◆ **What to do**
Using the data beneath this instruction, retype only the lines from the one that contains "Sometimes, a backtrace" down to the one that contains "[running-and-debugging]: #running-and-debugging", both included, exactly as they appear.

◆ **Information provided**

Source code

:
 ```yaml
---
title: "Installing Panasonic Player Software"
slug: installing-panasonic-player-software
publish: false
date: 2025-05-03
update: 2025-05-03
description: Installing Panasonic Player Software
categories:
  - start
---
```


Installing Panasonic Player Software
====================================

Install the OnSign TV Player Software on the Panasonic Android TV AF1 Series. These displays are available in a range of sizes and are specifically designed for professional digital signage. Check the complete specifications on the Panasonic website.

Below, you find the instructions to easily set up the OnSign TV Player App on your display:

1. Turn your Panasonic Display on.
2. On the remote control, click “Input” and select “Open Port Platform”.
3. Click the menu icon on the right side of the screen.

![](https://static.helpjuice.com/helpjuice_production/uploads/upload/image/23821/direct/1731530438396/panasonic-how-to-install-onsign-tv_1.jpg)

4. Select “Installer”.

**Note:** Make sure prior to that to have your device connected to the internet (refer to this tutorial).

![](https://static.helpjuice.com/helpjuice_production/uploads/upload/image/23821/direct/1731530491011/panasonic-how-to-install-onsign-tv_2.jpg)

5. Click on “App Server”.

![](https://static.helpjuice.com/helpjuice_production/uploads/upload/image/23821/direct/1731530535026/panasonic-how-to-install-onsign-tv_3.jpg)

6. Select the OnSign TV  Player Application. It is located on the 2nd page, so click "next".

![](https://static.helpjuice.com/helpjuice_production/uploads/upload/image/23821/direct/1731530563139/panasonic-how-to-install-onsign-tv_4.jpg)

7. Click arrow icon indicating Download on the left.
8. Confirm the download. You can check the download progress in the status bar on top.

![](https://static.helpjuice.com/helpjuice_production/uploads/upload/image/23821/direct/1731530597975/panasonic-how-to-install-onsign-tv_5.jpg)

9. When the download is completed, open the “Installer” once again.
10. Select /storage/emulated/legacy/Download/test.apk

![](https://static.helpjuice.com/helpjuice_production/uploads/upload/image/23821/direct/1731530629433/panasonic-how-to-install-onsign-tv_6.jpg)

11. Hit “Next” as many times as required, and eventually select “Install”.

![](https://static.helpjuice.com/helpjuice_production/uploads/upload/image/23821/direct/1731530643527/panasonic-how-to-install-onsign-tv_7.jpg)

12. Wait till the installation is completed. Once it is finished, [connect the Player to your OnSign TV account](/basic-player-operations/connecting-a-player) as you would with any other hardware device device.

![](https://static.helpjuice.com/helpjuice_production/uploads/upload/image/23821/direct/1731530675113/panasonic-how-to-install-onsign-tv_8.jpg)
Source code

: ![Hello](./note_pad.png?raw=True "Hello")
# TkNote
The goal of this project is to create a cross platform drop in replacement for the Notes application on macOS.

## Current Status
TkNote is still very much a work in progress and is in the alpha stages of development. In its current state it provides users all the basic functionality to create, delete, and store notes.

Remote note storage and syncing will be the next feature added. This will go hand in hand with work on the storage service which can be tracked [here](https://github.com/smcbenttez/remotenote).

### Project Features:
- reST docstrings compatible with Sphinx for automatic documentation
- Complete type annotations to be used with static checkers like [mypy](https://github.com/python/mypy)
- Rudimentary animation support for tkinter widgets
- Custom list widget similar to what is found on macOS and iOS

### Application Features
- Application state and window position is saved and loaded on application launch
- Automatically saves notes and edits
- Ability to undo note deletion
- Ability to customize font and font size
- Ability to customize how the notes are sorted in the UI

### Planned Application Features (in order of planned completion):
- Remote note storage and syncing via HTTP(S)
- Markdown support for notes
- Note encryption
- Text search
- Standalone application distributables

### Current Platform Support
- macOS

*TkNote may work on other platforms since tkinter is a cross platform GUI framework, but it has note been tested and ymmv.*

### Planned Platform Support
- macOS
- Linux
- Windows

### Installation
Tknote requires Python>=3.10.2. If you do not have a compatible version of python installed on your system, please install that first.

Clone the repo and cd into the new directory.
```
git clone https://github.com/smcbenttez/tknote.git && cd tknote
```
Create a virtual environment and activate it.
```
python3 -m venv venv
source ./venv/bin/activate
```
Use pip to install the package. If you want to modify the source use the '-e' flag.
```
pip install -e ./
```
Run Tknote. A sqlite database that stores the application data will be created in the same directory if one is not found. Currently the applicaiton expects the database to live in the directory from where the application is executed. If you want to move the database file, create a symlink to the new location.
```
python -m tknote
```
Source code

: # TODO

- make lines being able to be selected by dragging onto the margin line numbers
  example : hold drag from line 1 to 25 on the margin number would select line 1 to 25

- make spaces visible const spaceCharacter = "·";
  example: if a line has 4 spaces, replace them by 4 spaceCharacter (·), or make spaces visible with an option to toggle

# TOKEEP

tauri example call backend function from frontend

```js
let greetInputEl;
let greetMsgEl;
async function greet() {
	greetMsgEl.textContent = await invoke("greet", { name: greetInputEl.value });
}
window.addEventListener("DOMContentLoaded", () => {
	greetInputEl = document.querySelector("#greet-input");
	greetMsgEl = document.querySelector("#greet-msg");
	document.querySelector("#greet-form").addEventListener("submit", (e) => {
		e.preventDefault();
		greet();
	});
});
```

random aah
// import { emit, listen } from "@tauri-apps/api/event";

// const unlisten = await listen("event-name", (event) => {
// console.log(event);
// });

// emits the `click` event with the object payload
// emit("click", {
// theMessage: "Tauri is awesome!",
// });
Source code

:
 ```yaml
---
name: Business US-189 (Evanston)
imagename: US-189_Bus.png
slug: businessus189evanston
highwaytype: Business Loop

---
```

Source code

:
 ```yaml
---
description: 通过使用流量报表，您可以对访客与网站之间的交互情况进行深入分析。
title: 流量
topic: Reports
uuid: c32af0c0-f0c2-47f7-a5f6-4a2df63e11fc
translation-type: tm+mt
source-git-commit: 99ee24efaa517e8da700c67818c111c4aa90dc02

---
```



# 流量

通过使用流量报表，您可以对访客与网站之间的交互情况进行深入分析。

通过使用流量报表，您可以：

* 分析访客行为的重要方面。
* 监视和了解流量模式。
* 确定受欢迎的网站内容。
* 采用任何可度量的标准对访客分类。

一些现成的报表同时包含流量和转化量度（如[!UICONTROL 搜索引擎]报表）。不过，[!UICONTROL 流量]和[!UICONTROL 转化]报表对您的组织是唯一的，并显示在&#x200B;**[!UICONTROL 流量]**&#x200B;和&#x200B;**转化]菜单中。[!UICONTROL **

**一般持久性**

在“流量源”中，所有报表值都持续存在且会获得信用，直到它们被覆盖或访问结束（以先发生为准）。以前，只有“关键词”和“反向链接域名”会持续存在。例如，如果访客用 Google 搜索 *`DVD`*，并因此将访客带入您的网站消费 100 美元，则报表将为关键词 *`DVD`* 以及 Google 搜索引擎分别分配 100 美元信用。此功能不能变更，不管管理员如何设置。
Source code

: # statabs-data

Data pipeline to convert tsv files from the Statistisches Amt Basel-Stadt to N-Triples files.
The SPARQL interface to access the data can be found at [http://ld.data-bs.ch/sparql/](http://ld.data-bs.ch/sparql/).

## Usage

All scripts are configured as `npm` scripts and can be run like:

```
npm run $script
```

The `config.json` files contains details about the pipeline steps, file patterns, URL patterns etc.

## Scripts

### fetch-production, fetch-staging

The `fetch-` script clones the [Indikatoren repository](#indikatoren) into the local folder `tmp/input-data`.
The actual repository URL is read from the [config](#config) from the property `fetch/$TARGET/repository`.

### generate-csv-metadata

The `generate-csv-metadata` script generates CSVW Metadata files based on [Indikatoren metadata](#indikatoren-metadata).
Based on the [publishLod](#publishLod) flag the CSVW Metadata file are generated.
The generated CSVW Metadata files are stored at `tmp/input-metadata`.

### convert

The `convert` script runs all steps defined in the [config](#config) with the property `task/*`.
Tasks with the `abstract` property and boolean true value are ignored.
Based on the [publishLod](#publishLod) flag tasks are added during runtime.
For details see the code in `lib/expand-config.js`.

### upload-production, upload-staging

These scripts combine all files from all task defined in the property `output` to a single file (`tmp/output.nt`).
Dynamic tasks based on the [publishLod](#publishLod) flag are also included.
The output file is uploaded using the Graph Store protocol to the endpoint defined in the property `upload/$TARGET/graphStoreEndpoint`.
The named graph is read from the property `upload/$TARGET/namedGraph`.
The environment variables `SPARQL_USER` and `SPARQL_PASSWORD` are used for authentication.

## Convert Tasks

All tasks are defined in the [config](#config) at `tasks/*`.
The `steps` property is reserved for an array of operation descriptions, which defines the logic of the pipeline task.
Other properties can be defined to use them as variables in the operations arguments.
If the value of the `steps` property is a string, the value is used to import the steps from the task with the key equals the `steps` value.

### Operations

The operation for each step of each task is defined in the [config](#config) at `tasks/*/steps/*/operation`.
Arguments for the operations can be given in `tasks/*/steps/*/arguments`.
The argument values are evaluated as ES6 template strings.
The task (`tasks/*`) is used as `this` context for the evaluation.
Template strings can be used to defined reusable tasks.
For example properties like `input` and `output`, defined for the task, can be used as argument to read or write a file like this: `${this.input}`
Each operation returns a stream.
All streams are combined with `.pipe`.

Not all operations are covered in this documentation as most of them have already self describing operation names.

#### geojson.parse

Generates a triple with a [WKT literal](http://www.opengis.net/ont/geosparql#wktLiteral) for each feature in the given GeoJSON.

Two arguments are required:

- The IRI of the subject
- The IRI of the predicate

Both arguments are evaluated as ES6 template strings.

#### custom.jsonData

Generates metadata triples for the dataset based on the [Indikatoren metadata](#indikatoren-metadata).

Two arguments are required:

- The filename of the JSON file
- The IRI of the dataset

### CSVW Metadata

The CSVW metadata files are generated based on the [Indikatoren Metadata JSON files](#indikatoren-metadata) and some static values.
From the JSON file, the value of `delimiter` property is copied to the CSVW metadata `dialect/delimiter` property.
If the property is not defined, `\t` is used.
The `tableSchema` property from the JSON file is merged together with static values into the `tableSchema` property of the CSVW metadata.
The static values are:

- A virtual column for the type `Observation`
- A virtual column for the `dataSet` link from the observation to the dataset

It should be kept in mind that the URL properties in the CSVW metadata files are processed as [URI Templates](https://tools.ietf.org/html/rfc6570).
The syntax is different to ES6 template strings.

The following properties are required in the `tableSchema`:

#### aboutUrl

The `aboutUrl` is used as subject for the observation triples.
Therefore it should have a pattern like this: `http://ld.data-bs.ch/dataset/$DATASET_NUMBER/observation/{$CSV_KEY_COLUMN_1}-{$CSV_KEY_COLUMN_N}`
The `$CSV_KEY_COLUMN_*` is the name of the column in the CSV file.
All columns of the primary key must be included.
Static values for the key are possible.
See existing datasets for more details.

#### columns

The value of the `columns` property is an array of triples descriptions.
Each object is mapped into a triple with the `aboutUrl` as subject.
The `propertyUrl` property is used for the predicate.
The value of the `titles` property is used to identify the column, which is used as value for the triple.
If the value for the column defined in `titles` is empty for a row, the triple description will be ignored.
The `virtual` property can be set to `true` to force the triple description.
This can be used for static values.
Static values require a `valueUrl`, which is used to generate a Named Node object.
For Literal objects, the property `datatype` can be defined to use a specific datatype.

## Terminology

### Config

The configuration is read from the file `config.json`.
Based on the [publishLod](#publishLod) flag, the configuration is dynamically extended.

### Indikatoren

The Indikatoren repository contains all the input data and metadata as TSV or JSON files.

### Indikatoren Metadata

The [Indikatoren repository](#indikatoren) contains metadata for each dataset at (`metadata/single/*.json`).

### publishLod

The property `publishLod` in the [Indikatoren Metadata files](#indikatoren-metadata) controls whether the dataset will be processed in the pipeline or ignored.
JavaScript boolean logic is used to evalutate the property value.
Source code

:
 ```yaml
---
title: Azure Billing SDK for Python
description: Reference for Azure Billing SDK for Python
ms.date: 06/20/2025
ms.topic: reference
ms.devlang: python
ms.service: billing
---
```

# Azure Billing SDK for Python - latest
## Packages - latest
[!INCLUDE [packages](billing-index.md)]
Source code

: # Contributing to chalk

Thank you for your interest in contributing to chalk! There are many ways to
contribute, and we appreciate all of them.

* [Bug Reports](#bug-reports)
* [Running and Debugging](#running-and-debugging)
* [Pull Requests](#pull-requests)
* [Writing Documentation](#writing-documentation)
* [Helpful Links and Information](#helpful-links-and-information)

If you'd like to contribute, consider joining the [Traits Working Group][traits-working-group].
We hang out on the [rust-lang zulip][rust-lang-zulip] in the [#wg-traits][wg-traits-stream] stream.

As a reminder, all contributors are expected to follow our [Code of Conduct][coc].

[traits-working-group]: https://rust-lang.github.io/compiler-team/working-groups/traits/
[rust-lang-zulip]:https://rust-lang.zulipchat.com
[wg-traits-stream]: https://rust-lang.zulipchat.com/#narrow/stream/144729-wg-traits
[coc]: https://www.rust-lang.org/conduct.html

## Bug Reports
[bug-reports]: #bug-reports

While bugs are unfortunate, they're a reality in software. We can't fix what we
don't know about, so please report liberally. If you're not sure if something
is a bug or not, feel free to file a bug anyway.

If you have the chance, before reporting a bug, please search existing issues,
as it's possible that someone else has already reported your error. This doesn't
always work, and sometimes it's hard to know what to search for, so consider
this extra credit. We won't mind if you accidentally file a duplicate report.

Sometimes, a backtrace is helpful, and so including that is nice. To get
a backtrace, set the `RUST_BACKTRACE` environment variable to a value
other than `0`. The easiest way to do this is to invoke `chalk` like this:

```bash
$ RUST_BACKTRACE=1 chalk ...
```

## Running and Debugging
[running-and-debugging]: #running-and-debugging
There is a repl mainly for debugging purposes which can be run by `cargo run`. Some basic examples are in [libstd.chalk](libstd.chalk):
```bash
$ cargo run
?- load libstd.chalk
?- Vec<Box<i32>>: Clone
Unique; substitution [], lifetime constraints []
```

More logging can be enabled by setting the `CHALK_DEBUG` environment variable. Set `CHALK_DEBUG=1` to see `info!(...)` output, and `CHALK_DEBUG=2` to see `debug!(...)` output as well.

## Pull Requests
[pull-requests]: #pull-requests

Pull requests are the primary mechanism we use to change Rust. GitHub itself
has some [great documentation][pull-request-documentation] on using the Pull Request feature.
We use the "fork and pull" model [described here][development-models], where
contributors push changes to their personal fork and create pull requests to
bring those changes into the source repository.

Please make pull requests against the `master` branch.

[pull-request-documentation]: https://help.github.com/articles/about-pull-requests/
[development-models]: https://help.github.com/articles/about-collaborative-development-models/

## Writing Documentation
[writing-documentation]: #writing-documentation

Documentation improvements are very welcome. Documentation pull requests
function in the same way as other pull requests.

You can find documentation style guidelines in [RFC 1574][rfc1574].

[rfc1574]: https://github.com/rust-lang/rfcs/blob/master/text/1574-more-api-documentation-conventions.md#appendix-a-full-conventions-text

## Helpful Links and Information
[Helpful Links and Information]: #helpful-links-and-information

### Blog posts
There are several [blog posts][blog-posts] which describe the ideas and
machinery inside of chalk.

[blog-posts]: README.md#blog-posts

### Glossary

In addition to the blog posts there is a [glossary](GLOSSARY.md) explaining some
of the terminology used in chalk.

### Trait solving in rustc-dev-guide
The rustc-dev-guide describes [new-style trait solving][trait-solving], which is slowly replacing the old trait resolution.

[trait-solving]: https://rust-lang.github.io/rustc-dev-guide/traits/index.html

◆ **The answer**
Sometimes, a backtrace is helpful, and so including that is nice. To get
a backtrace, set the `RUST_BACKTRACE` environment variable to a value
other than `0`. The easiest way to do this is to invoke `chalk` like this:

```bash
$ RUST_BACKTRACE=1 chalk ...
```

## Running and Debugging
[running-and-debugging]: #running-and-debugging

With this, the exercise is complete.